Stored records:

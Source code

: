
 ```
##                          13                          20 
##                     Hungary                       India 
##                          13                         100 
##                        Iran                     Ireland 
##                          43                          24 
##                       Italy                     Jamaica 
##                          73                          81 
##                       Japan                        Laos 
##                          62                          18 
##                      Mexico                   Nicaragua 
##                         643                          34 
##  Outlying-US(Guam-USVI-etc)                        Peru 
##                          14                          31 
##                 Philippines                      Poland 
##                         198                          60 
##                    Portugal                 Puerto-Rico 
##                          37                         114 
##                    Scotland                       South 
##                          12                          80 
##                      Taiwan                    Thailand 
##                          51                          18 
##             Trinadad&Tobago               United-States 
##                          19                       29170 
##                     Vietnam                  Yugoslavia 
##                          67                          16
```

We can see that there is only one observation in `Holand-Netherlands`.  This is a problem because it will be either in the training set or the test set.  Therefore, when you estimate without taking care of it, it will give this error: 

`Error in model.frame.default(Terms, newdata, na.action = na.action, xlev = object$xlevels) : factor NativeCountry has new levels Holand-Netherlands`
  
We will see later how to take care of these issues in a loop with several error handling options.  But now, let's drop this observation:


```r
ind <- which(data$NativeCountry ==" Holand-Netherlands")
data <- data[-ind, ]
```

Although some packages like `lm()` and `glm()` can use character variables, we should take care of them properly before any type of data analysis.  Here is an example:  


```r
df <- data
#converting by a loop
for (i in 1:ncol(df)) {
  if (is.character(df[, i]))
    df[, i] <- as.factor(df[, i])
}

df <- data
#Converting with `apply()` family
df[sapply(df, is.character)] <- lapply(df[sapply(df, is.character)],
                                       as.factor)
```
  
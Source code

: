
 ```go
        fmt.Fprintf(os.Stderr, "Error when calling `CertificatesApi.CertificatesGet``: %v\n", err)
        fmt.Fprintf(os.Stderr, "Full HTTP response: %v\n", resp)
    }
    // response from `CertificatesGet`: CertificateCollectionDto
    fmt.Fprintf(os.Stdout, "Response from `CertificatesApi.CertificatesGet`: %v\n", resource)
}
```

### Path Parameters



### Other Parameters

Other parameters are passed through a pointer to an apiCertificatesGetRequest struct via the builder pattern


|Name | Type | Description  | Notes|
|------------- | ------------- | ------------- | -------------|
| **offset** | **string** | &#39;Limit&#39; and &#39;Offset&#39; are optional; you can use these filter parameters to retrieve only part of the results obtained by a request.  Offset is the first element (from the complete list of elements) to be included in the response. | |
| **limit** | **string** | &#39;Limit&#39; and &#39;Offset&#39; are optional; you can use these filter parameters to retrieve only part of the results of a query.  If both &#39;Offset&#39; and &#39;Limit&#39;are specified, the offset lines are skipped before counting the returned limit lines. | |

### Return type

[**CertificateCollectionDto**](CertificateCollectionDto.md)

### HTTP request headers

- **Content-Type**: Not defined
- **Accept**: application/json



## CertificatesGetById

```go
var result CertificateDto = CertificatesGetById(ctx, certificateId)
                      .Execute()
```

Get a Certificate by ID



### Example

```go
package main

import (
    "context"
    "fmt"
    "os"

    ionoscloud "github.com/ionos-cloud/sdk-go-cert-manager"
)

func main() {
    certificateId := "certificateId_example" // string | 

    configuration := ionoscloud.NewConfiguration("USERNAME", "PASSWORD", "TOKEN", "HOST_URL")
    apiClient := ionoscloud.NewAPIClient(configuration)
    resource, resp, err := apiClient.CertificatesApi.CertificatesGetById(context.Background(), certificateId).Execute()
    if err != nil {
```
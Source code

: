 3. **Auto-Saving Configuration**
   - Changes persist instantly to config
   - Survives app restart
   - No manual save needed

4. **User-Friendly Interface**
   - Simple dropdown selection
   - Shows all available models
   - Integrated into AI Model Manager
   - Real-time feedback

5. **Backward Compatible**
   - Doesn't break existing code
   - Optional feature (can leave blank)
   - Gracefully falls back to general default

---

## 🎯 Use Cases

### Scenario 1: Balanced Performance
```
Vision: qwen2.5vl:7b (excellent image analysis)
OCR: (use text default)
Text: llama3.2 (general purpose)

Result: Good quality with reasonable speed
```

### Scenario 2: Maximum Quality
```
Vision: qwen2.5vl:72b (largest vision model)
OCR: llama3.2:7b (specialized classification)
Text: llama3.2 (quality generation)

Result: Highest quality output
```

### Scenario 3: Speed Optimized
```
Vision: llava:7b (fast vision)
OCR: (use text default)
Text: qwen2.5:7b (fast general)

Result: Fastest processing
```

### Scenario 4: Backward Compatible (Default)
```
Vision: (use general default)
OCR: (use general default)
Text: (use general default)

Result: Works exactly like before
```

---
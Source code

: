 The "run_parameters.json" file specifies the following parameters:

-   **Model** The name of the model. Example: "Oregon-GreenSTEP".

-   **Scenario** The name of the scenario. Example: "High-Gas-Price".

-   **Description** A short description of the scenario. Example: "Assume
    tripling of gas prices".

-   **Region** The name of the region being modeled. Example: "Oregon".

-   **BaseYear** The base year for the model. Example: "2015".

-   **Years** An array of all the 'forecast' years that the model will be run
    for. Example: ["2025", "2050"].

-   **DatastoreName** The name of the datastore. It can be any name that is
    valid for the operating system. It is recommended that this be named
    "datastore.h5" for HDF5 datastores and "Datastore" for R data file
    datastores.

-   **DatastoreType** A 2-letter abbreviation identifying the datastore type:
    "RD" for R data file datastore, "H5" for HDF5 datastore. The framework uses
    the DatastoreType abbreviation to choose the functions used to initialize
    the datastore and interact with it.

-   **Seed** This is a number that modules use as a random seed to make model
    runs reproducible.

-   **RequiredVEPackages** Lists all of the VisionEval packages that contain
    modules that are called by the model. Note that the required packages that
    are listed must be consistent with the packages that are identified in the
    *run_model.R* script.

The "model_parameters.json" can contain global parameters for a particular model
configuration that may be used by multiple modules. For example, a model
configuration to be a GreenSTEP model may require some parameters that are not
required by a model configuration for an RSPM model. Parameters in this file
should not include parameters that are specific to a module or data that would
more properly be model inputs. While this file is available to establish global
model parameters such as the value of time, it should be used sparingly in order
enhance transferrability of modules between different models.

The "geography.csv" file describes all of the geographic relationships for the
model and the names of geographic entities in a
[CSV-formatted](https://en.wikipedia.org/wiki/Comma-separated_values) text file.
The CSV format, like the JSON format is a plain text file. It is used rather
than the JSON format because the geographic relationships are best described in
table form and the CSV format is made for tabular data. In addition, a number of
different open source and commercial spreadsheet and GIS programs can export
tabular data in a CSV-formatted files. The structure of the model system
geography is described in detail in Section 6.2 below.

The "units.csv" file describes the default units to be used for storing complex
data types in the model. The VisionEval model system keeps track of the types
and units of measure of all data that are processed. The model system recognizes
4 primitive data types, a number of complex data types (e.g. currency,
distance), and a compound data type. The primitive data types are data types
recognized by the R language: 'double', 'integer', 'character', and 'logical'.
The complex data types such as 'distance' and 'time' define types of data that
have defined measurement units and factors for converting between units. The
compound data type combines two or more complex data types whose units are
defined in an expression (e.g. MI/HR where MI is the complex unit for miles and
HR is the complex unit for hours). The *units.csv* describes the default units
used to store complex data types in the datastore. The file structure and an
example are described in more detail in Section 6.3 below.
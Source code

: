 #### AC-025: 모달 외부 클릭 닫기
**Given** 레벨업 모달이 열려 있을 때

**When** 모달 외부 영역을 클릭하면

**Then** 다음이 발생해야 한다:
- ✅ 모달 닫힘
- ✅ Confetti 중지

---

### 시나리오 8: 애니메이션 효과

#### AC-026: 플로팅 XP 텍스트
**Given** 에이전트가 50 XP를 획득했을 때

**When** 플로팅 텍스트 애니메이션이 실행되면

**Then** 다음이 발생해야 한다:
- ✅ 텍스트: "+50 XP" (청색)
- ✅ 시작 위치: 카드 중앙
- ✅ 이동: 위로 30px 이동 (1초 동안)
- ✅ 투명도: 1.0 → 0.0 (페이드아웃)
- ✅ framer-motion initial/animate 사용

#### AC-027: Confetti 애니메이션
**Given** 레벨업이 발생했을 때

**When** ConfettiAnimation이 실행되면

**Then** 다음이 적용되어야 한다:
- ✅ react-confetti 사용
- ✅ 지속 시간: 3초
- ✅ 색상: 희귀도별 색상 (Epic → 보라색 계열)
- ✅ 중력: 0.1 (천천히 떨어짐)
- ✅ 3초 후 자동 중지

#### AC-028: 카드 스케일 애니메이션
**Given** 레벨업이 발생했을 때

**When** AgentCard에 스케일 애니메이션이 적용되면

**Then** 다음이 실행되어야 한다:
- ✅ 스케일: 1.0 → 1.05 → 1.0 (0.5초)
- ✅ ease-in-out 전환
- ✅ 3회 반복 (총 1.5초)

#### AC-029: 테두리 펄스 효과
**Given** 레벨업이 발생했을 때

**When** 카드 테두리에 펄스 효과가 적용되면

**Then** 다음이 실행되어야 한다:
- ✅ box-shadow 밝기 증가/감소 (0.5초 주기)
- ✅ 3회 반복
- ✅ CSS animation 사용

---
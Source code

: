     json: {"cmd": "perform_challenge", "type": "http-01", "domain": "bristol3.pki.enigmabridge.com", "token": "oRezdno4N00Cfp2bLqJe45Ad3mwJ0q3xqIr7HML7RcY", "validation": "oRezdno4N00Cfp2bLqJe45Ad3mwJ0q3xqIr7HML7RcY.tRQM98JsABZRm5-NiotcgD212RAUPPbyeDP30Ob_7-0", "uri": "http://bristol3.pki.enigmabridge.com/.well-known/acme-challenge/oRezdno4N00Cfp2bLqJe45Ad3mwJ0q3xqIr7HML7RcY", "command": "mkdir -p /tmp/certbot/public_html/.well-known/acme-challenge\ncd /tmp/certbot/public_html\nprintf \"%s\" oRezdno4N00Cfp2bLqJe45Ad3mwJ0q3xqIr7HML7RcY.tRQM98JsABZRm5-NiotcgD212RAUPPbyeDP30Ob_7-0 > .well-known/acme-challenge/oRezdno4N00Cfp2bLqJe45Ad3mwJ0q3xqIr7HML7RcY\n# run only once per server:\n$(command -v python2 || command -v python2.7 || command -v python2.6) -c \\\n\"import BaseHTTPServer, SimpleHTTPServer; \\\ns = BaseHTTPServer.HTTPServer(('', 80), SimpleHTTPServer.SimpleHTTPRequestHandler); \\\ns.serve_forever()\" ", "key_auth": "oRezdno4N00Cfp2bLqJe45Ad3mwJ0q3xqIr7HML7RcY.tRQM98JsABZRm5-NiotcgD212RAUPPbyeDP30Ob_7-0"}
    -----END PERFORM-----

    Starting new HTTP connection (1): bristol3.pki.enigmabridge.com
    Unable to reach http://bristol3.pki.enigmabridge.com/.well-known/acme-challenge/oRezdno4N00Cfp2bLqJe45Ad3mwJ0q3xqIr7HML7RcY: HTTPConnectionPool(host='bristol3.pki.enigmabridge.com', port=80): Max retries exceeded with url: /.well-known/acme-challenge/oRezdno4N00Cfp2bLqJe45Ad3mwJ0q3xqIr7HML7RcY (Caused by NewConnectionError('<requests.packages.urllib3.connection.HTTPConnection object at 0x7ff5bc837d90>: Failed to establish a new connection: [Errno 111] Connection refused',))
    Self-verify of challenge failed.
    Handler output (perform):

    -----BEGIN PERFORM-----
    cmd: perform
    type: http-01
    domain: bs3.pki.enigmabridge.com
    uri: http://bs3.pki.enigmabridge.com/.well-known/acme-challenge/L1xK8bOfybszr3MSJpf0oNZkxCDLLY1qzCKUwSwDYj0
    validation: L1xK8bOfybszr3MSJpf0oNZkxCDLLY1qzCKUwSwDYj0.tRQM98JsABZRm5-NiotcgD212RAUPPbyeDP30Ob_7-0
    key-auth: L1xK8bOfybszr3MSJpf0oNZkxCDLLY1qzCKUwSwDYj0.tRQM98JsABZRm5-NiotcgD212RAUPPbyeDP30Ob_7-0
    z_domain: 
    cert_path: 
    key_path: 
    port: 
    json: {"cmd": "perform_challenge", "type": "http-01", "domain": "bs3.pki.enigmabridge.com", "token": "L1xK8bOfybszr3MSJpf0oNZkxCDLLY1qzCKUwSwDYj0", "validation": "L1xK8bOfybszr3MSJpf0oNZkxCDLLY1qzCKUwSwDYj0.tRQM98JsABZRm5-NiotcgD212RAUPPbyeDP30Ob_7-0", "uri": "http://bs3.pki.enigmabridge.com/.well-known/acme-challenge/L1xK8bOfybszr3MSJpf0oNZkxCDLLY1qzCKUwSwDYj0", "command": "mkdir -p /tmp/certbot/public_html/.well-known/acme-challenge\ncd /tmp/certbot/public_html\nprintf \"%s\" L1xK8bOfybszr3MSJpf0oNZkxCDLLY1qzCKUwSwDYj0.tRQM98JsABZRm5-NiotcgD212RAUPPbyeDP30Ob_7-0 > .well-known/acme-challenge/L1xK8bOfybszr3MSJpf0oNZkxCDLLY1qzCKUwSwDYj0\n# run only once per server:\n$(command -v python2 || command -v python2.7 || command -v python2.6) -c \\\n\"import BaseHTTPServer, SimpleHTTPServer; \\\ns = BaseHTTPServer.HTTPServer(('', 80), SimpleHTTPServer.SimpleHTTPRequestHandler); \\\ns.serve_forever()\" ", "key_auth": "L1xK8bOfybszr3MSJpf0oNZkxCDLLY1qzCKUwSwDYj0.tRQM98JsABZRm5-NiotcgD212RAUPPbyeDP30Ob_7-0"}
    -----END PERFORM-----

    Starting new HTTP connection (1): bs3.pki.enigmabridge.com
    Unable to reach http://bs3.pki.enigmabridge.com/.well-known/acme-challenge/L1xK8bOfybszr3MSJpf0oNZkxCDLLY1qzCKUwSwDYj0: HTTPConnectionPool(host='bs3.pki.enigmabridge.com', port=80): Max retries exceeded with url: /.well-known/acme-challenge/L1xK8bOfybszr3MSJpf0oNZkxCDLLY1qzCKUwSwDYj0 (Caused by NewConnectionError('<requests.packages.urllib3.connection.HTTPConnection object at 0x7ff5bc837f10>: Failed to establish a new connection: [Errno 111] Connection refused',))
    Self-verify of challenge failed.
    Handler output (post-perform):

INSTRUCTIONS TO FOLLOW
Only the lines above from the one with "The base year" up to and including the one with "should not include" should be repeated, exactly as written.

EXERCISE ANSWER
-   **BaseYear** The base year for the model. Example: "2015".

-   **Years** An array of all the 'forecast' years that the model will be run
    for. Example: ["2025", "2050"].

-   **DatastoreName** The name of the datastore. It can be any name that is
    valid for the operating system. It is recommended that this be named
    "datastore.h5" for HDF5 datastores and "Datastore" for R data file
    datastores.

-   **DatastoreType** A 2-letter abbreviation identifying the datastore type:
    "RD" for R data file datastore, "H5" for HDF5 datastore. The framework uses
    the DatastoreType abbreviation to choose the functions used to initialize
    the datastore and interact with it.

-   **Seed** This is a number that modules use as a random seed to make model
    runs reproducible.

-   **RequiredVEPackages** Lists all of the VisionEval packages that contain
    modules that are called by the model. Note that the required packages that
    are listed must be consistent with the packages that are identified in the
    *run_model.R* script.

The "model_parameters.json" can contain global parameters for a particular model
configuration that may be used by multiple modules. For example, a model
configuration to be a GreenSTEP model may require some parameters that are not
required by a model configuration for an RSPM model. Parameters in this file
should not include parameters that are specific to a module or data that would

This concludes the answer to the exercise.